[Available data Boundary: Start]

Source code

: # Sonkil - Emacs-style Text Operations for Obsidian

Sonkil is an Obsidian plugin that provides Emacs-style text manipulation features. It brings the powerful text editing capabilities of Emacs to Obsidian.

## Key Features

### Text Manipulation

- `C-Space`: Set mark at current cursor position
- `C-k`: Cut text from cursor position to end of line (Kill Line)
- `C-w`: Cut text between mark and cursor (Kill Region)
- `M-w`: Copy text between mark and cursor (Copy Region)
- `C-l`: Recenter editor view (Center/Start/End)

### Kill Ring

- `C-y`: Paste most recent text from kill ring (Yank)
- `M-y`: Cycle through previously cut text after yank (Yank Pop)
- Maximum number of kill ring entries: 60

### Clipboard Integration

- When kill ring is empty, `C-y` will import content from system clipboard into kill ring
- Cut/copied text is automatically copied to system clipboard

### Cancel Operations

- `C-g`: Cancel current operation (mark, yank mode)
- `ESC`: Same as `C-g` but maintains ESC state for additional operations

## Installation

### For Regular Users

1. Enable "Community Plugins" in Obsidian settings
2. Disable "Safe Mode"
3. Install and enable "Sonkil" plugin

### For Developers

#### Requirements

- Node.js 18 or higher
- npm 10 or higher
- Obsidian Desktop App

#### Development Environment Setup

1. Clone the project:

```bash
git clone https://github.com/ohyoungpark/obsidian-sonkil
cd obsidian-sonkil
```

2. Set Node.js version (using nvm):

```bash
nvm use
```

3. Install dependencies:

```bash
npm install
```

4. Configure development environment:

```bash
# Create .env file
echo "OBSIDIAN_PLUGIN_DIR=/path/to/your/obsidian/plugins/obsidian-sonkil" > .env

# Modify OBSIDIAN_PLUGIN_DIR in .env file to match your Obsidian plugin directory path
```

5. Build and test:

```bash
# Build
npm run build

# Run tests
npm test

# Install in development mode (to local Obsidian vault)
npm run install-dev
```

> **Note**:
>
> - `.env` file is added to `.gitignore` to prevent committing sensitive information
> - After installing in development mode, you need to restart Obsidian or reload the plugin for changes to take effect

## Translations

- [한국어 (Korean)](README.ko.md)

[Available data Boundary: End]

#### [Work task]
Please return the lines above exactly, from the first one down to the line with "kill ring (Yank)", and stop after that line.

#### [Written response]
Source code

: # Sonkil - Emacs-style Text Operations for Obsidian

Sonkil is an Obsidian plugin that provides Emacs-style text manipulation features. It brings the powerful text editing capabilities of Emacs to Obsidian.

## Key Features

### Text Manipulation

- `C-Space`: Set mark at current cursor position
- `C-k`: Cut text from cursor position to end of line (Kill Line)
- `C-w`: Cut text between mark and cursor (Kill Region)
- `M-w`: Copy text between mark and cursor (Copy Region)
- `C-l`: Recenter editor view (Center/Start/End)

### Kill Ring

- `C-y`: Paste most recent text from kill ring (Yank)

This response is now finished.